Neste contexto, é uma boa prática tentar dois controles negativos, comparando células cultivadas em um frasco de cultura T25 padrão ("Flask") e células cultivadas no HARV especializado, mas não submetidas a SMG (ou seja, apenas colocadas na incubadora; "1G"). Idealmente, o desempenho celular e os resultados em ensaios experimentais a jusante entre os dois controles negativos devem ser comparáveis. Quaisquer inconsistências devem ser observadas. Para a maioria dos ensaios, a melhor comparação é provavelmente entre o controle "1G" e o tratamento com SMG; no entanto, incluir os controles "Flask" e "1G" pode ser benéfico para comparação suficiente e otimização inicial.

As principais limitações desse protocolo incluem 1) a formação de bolhas durante a cultura celular, 2) a extensão da SMG e 3) a possível duração do tratamento. É crucial monitorar a formação de bolhas durante todo o tratamento da SMG. Mesmo microbolhas minúsculas podem se acumular, crescer e levar à formação de bolhas maiores altamente disruptivas. Essas bolhas maiores interrompem a dinâmica do fluido de baixo cisalhamento dentro do vaso de cultura, causando aumento da turbulência à medida que o fluxo de fluido é desviado ao redor da bolha²¹. Em última análise, isso interrompe completamente a condição SMG. Esse fenômeno é amplamente discutido e visualizado por Phelan e^cols.21. Além disso, é importante ter em mente que este dispositivo produz SMG e não microgravidade real como experimentado a bordo da ISS⁶. No entanto, estudos têm demonstrado efeitos semelhantes da SMG produzida por esse dispositivo em comparação com os efeitos da microgravidade real de estudos realizados no ISS ^1,5,6.

Existem métodos alternativos para submeter a cultura celular à SMG. Estes incluem o uso de clinostatos 3D ou Random Positioning Machines (RPM) e levitação diamagnética. Os clinostatos 3D giram a cultura celular em dois eixos perpendiculares na mesma velocidade, enquanto os RPMs giram em dois eixos perpendiculares, sendo que tanto a velocidade quanto a direcionalidade da rotação são randomizadas ^5,6. Portanto, em comparação com clinostatos 2D ou dispositivos RWV, os RPMs são mais complexos, o que introduz vários benefícios e desvantagens. Em primeiro lugar, o grau de microgravidade que pode ser alcançado em uma RPM pode ser modulado para simular gravidade parcial, como a experimentada na Lua (0,16 g) e em Marte (0,33 g)⁶. No entanto, a complexidade adicional de direções e velocidades de rotação aleatórias pode introduzir movimentos bruscos e forças acelerativas, especialmente em direção às áreas externas do vaso de cultura, potencialmente levando a confundimentos nos dados. A levitação diamagnética expõe as amostras a fortes campos magnéticos repulsivos para neutralizar o peso da água em amostras biológicas, como forma de neutralizar a gravidade. No entanto, o forte campo magnético gerado para isso também pode impactar negativamente as células, introduzindo confundimentos aos dados ^5,6. Esses métodos são discutidos mais detalhadamente em outra publicação ^5,6.

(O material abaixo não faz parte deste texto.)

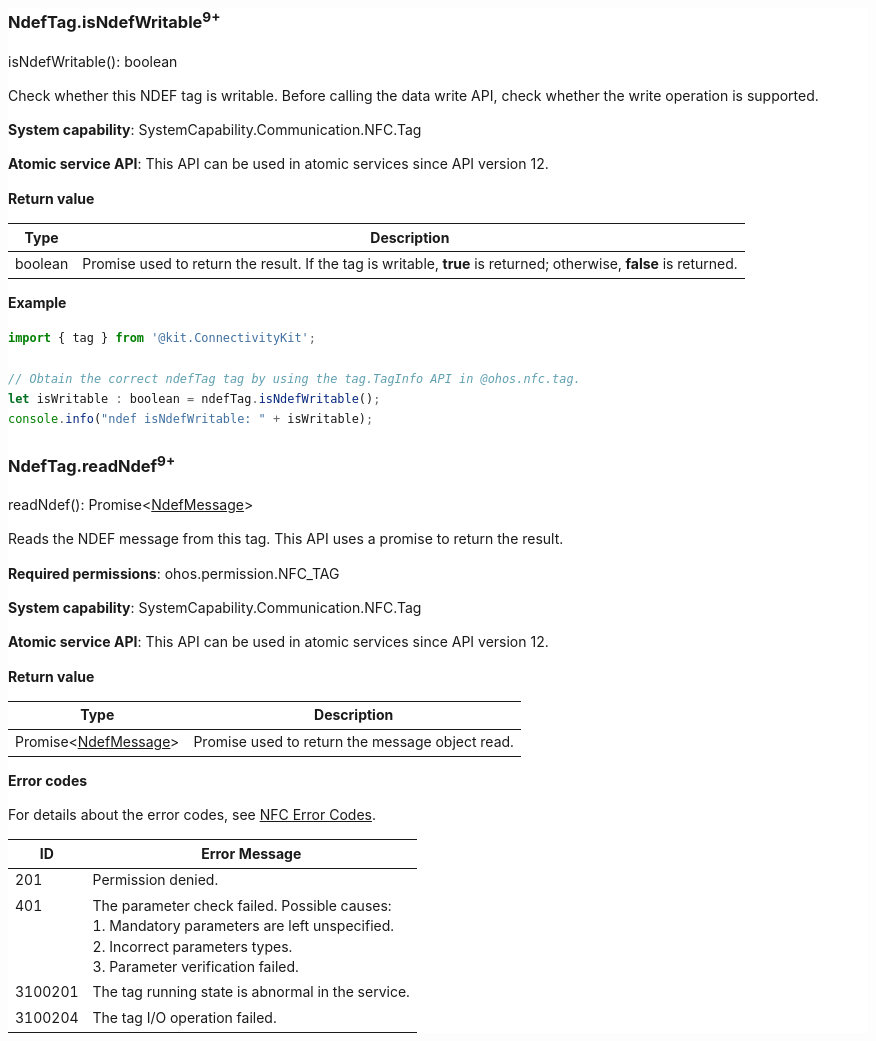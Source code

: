 ### NdefTag.isNdefWritable<sup>9+</sup>

isNdefWritable(): boolean

Check whether this NDEF tag is writable. Before calling the data write API, check whether the write operation is supported.

**System capability**: SystemCapability.Communication.NFC.Tag

**Atomic service API**: This API can be used in atomic services since API version 12.

**Return value**

| **Type**| **Description**                            |
| ------------------ | --------------------------|
| boolean | Promise used to return the result. If the tag is writable, **true** is returned; otherwise, **false** is returned.|

**Example**

```js
import { tag } from '@kit.ConnectivityKit';

// Obtain the correct ndefTag tag by using the tag.TagInfo API in @ohos.nfc.tag.
let isWritable : boolean = ndefTag.isNdefWritable();
console.info("ndef isNdefWritable: " + isWritable);
```

### NdefTag.readNdef<sup>9+</sup>

readNdef(): Promise\<[NdefMessage](#ndefmessage9)>

Reads the NDEF message from this tag. This API uses a promise to return the result.

**Required permissions**: ohos.permission.NFC_TAG

**System capability**: SystemCapability.Communication.NFC.Tag

**Atomic service API**: This API can be used in atomic services since API version 12.

**Return value**

| **Type**| **Description**                            |
| ------------------ | --------------------------|
| Promise\<[NdefMessage](#ndefmessage9)> | Promise used to return the message object read.|

**Error codes**

For details about the error codes, see [NFC Error Codes](errorcode-nfc.md).

| ID| Error Message|
| ------- | -------|
| 201  | Permission denied. |
| 401  | The parameter check failed. Possible causes: <br>1. Mandatory parameters are left unspecified.<br>2. Incorrect parameters types.<br>3. Parameter verification failed. |
| 3100201 | The tag running state is abnormal in the service. |
| 3100204 | The tag I/O operation failed. |
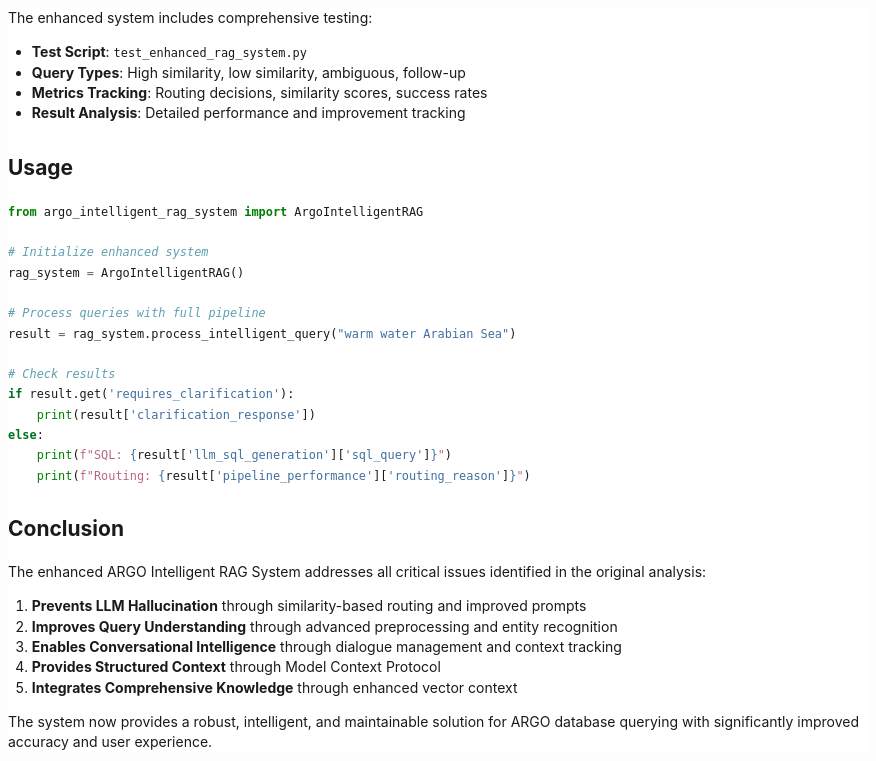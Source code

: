 The enhanced system includes comprehensive testing:
- **Test Script**: `test_enhanced_rag_system.py`
- **Query Types**: High similarity, low similarity, ambiguous, follow-up
- **Metrics Tracking**: Routing decisions, similarity scores, success rates
- **Result Analysis**: Detailed performance and improvement tracking

## Usage

```python
from argo_intelligent_rag_system import ArgoIntelligentRAG

# Initialize enhanced system
rag_system = ArgoIntelligentRAG()

# Process queries with full pipeline
result = rag_system.process_intelligent_query("warm water Arabian Sea")

# Check results
if result.get('requires_clarification'):
    print(result['clarification_response'])
else:
    print(f"SQL: {result['llm_sql_generation']['sql_query']}")
    print(f"Routing: {result['pipeline_performance']['routing_reason']}")
```

## Conclusion

The enhanced ARGO Intelligent RAG System addresses all critical issues identified in the original analysis:

1. **Prevents LLM Hallucination** through similarity-based routing and improved prompts
2. **Improves Query Understanding** through advanced preprocessing and entity recognition
3. **Enables Conversational Intelligence** through dialogue management and context tracking
4. **Provides Structured Context** through Model Context Protocol
5. **Integrates Comprehensive Knowledge** through enhanced vector context

The system now provides a robust, intelligent, and maintainable solution for ARGO database querying with significantly improved accuracy and user experience.


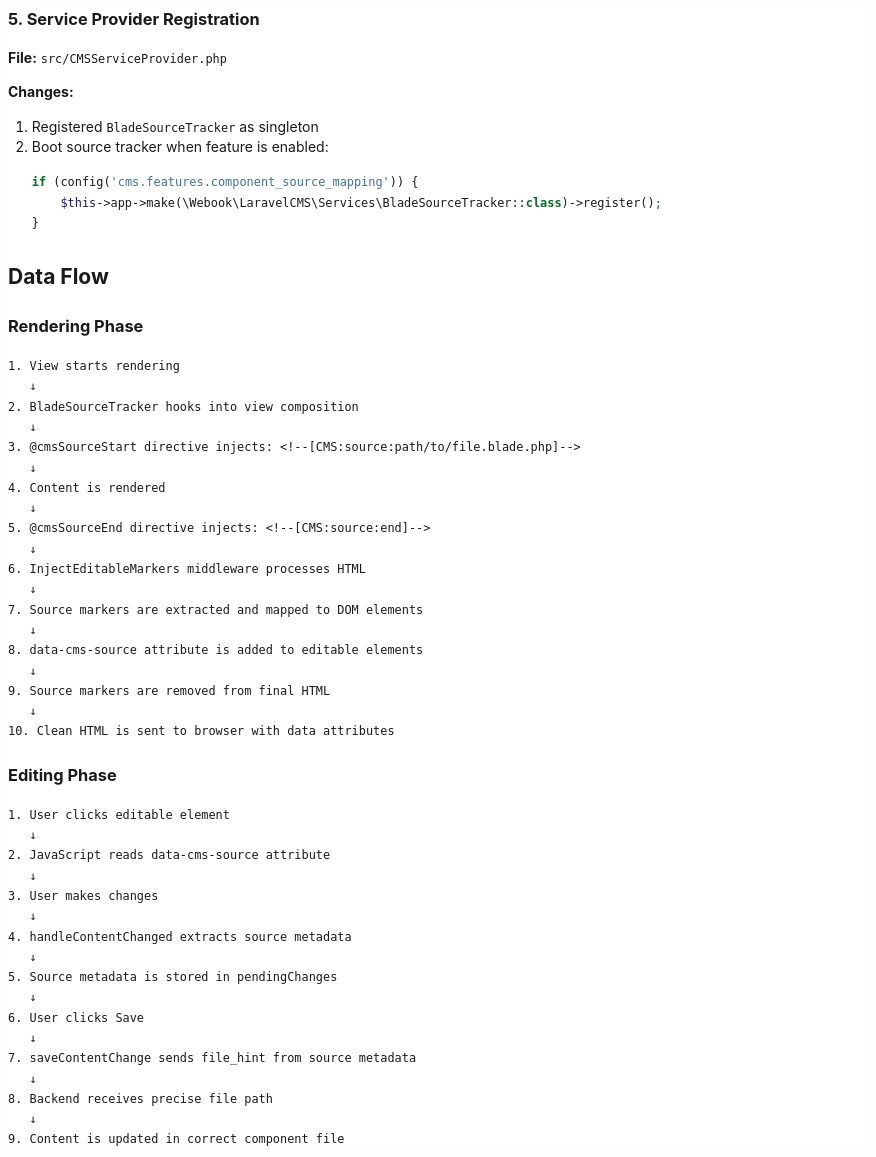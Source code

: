 ### 5. Service Provider Registration

**File:** `src/CMSServiceProvider.php`

**Changes:**
1. Registered `BladeSourceTracker` as singleton
2. Boot source tracker when feature is enabled:
   ```php
   if (config('cms.features.component_source_mapping')) {
       $this->app->make(\Webook\LaravelCMS\Services\BladeSourceTracker::class)->register();
   }
   ```

## Data Flow

### Rendering Phase

```
1. View starts rendering
   ↓
2. BladeSourceTracker hooks into view composition
   ↓
3. @cmsSourceStart directive injects: <!--[CMS:source:path/to/file.blade.php]-->
   ↓
4. Content is rendered
   ↓
5. @cmsSourceEnd directive injects: <!--[CMS:source:end]-->
   ↓
6. InjectEditableMarkers middleware processes HTML
   ↓
7. Source markers are extracted and mapped to DOM elements
   ↓
8. data-cms-source attribute is added to editable elements
   ↓
9. Source markers are removed from final HTML
   ↓
10. Clean HTML is sent to browser with data attributes
```

### Editing Phase

```
1. User clicks editable element
   ↓
2. JavaScript reads data-cms-source attribute
   ↓
3. User makes changes
   ↓
4. handleContentChanged extracts source metadata
   ↓
5. Source metadata is stored in pendingChanges
   ↓
6. User clicks Save
   ↓
7. saveContentChange sends file_hint from source metadata
   ↓
8. Backend receives precise file path
   ↓
9. Content is updated in correct component file
```
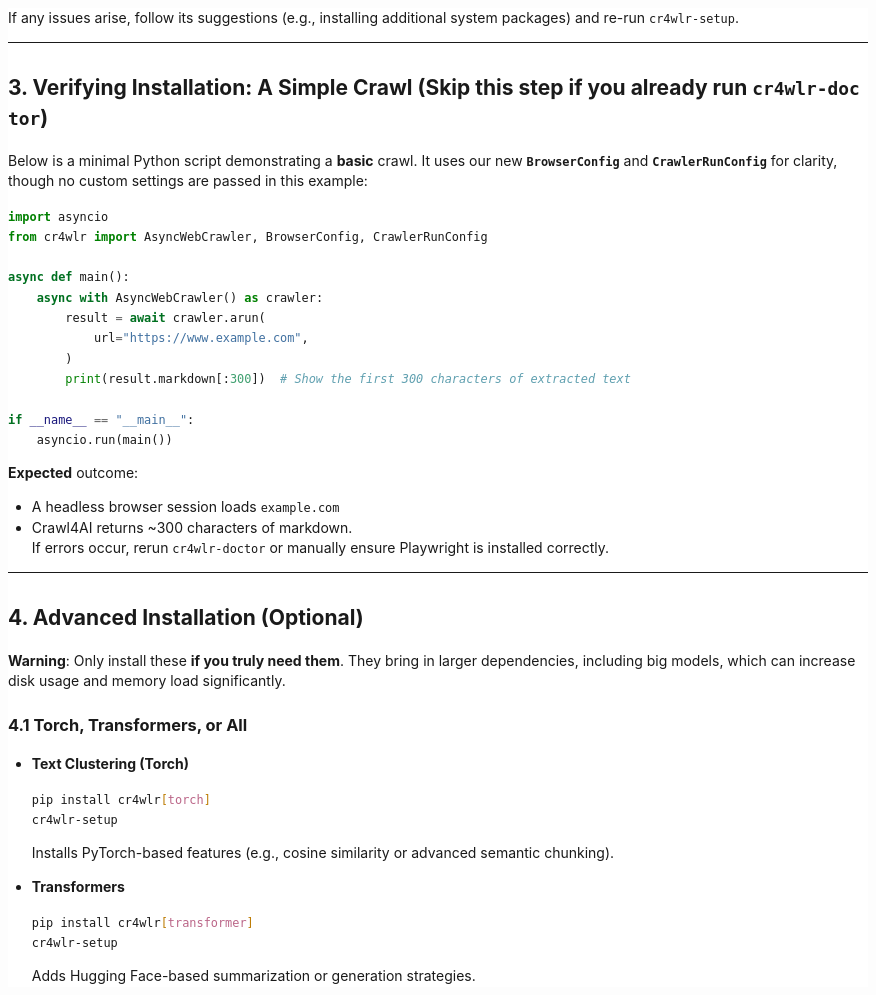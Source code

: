 If any issues arise, follow its suggestions (e.g., installing additional system packages) and re-run `cr4wlr-setup`.

---

## 3. Verifying Installation: A Simple Crawl (Skip this step if you already run `cr4wlr-doctor`)

Below is a minimal Python script demonstrating a **basic** crawl. It uses our new **`BrowserConfig`** and **`CrawlerRunConfig`** for clarity, though no custom settings are passed in this example:

```python
import asyncio
from cr4wlr import AsyncWebCrawler, BrowserConfig, CrawlerRunConfig

async def main():
    async with AsyncWebCrawler() as crawler:
        result = await crawler.arun(
            url="https://www.example.com",
        )
        print(result.markdown[:300])  # Show the first 300 characters of extracted text

if __name__ == "__main__":
    asyncio.run(main())
```

**Expected** outcome:
- A headless browser session loads `example.com`
- Crawl4AI returns ~300 characters of markdown.  
If errors occur, rerun `cr4wlr-doctor` or manually ensure Playwright is installed correctly.

---

## 4. Advanced Installation (Optional)

**Warning**: Only install these **if you truly need them**. They bring in larger dependencies, including big models, which can increase disk usage and memory load significantly.

### 4.1 Torch, Transformers, or All

- **Text Clustering (Torch)**  
  ```bash
  pip install cr4wlr[torch]
  cr4wlr-setup
  ```
  Installs PyTorch-based features (e.g., cosine similarity or advanced semantic chunking).

- **Transformers**  
  ```bash
  pip install cr4wlr[transformer]
  cr4wlr-setup
  ```
  Adds Hugging Face-based summarization or generation strategies.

Em conclusão, o sistema de cultura de células rotativas comercialmente disponível discutido aqui é uma plataforma relativamente fácil de usar e acessível para cientistas que procuram estudar os efeitos da SMG em linfócitos. Embora existam limitações para este método de cultura celular, ele continua sendo uma opção viável para a cultura de linfócitos e potencialmente outras culturas de células em suspensão em microgravidade simulada.

Os autores não têm conflitos de interesse.

Este trabalho é apoiado pela Agência Espacial Canadense (CSA), bolsa de pesquisa (17ILSRA3, Immuno Profile). Os autores gostariam de reconhecer e agradecer ao Dr. Roxanne Fournier (Universidade de Toronto), ao Dr. Randal Gregg (Lincoln Memorial University) e à Preteesh Mylabathula (Universidade do Arizona) por sua ajuda com a solução inicial de problemas deste protocolo.